Data to examine section start
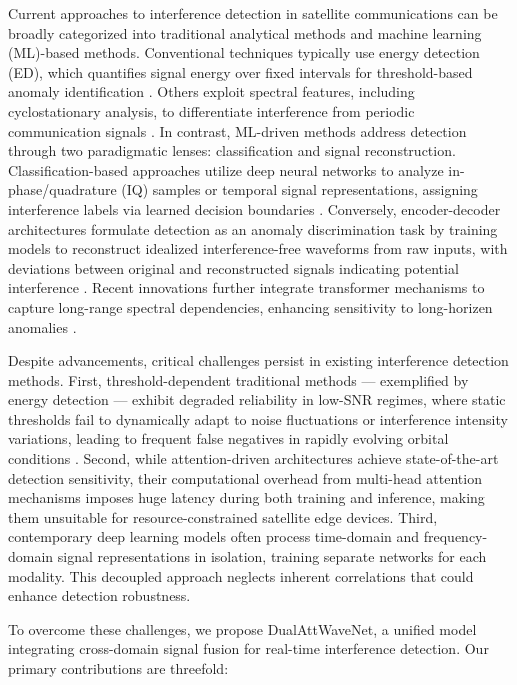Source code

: \documentclass[conference]{IEEEtran}
\begin{document}
Current approaches to interference detection in satellite communications can be broadly categorized into traditional analytical methods and machine learning (ML)-based methods. Conventional techniques typically use  energy detection (ED), which quantifies signal energy over fixed intervals for threshold-based anomaly identification \cite{kay2009fundamentals}. Others exploit spectral features, including cyclostationary analysis, to differentiate interference from periodic communication signals \cite{experimentalCyclostationary}. In contrast, ML-driven methods address detection through two paradigmatic lenses: classification and signal reconstruction. Classification-based approaches utilize deep neural networks to analyze in-phase/quadrature (IQ) samples or temporal signal representations, assigning interference labels via learned decision boundaries \cite{pellacoSpectrumPredictionInterference2019}. Conversely, encoder-decoder architectures formulate detection as an anomaly discrimination task by training models to reconstruct idealized interference-free waveforms from raw inputs, with deviations between original and reconstructed signals indicating potential interference \cite{saifaldawlaConvolutionalAutoencodersNonGeostationary2024}. Recent innovations further integrate transformer mechanisms to capture long-range spectral dependencies, enhancing sensitivity to long-horizen anomalies \cite{saifaldawlaGenAIBasedModelsNGSO2024}.

Despite advancements, critical challenges persist in existing interference detection methods. First, threshold-dependent traditional methods — exemplified by energy detection — exhibit degraded reliability in low-SNR regimes, where static thresholds fail to dynamically adapt to noise fluctuations or interference intensity variations, leading to frequent false negatives in rapidly evolving orbital conditions \cite{saifaldawlaGenAIBasedModelsNGSO2024}. Second, while attention-driven architectures achieve state-of-the-art detection sensitivity, their computational overhead from multi-head attention mechanisms imposes huge latency during both training and inference, making them unsuitable for resource-constrained satellite edge devices. Third, contemporary deep learning models often process time-domain and frequency-domain signal representations in isolation, training separate networks for each modality. This decoupled approach neglects inherent correlations that could enhance detection robustness.

To overcome these challenges, we propose DualAttWaveNet, a unified model integrating cross-domain signal fusion for real-time interference detection. Our primary contributions are threefold:
\end{document}
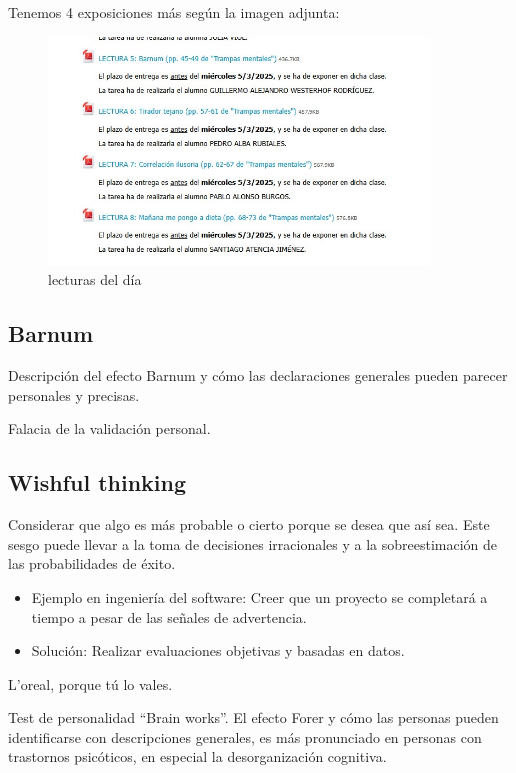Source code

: \documentclass[12pt, a4paper, twoside]{article}
\begin{document}
Tenemos 4 exposiciones más según la imagen adjunta:
\begin{figure}[h]
    \centering
    \includegraphics[width=0.9\textwidth]{./Images/0305.jpg}
    \caption{lecturas del día}
\end{figure}

\subsection{Barnum}
Descripción del efecto Barnum y cómo las declaraciones generales pueden parecer personales y precisas.

Falacia de la validación personal.

\subsection{Wishful thinking}
Considerar que algo es más probable o cierto porque se desea que así sea. Este sesgo puede llevar a la toma de decisiones irracionales y a la sobreestimación de las probabilidades de éxito.

\begin{itemize}
    \item{Ejemplo en ingeniería del software: Creer que un proyecto se completará a tiempo a pesar de las señales de advertencia.}
    \item{Solución: Realizar evaluaciones objetivas y basadas en datos.}
\end{itemize}

L'oreal, porque tú lo vales.\newline

Test de personalidad ``Brain works''. El efecto Forer y cómo las personas pueden identificarse con descripciones generales, es más pronunciado en 
personas con trastornos psicóticos, en especial la desorganización cognitiva.
\end{document}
Data to examine section end
§ **Exercise description**
Retype the listing above exactly. Pictures are not part of the copy.

§ **Task response**
Source code

: \documentclass[conference]{IEEEtran}
\begin{document}
Current approaches to interference detection in satellite communications can be broadly categorized into traditional analytical methods and machine learning (ML)-based methods. Conventional techniques typically use  energy detection (ED), which quantifies signal energy over fixed intervals for threshold-based anomaly identification \cite{kay2009fundamentals}. Others exploit spectral features, including cyclostationary analysis, to differentiate interference from periodic communication signals \cite{experimentalCyclostationary}. In contrast, ML-driven methods address detection through two paradigmatic lenses: classification and signal reconstruction. Classification-based approaches utilize deep neural networks to analyze in-phase/quadrature (IQ) samples or temporal signal representations, assigning interference labels via learned decision boundaries \cite{pellacoSpectrumPredictionInterference2019}. Conversely, encoder-decoder architectures formulate detection as an anomaly discrimination task by training models to reconstruct idealized interference-free waveforms from raw inputs, with deviations between original and reconstructed signals indicating potential interference \cite{saifaldawlaConvolutionalAutoencodersNonGeostationary2024}. Recent innovations further integrate transformer mechanisms to capture long-range spectral dependencies, enhancing sensitivity to long-horizen anomalies \cite{saifaldawlaGenAIBasedModelsNGSO2024}.

Despite advancements, critical challenges persist in existing interference detection methods. First, threshold-dependent traditional methods — exemplified by energy detection — exhibit degraded reliability in low-SNR regimes, where static thresholds fail to dynamically adapt to noise fluctuations or interference intensity variations, leading to frequent false negatives in rapidly evolving orbital conditions \cite{saifaldawlaGenAIBasedModelsNGSO2024}. Second, while attention-driven architectures achieve state-of-the-art detection sensitivity, their computational overhead from multi-head attention mechanisms imposes huge latency during both training and inference, making them unsuitable for resource-constrained satellite edge devices. Third, contemporary deep learning models often process time-domain and frequency-domain signal representations in isolation, training separate networks for each modality. This decoupled approach neglects inherent correlations that could enhance detection robustness.

To overcome these challenges, we propose DualAttWaveNet, a unified model integrating cross-domain signal fusion for real-time interference detection. Our primary contributions are threefold:
\end{document}
Source code

: \documentclass[12pt, a4paper, twoside]{article}
\begin{document}
Tenemos 4 exposiciones más según la imagen adjunta:
\begin{figure}[h]
    \centering
    \includegraphics[width=0.9\textwidth]{./Images/0305.jpg}
    \caption{lecturas del día}
\end{figure}

\subsection{Barnum}
Descripción del efecto Barnum y cómo las declaraciones generales pueden parecer personales y precisas.

Falacia de la validación personal.

\subsection{Wishful thinking}
Considerar que algo es más probable o cierto porque se desea que así sea. Este sesgo puede llevar a la toma de decisiones irracionales y a la sobreestimación de las probabilidades de éxito.

\begin{itemize}
    \item{Ejemplo en ingeniería del software: Creer que un proyecto se completará a tiempo a pesar de las señales de advertencia.}
    \item{Solución: Realizar evaluaciones objetivas y basadas en datos.}
\end{itemize}

L'oreal, porque tú lo vales.\newline

Test de personalidad ``Brain works''. El efecto Forer y cómo las personas pueden identificarse con descripciones generales, es más pronunciado en 
personas con trastornos psicóticos, en especial la desorganización cognitiva.
\end{document}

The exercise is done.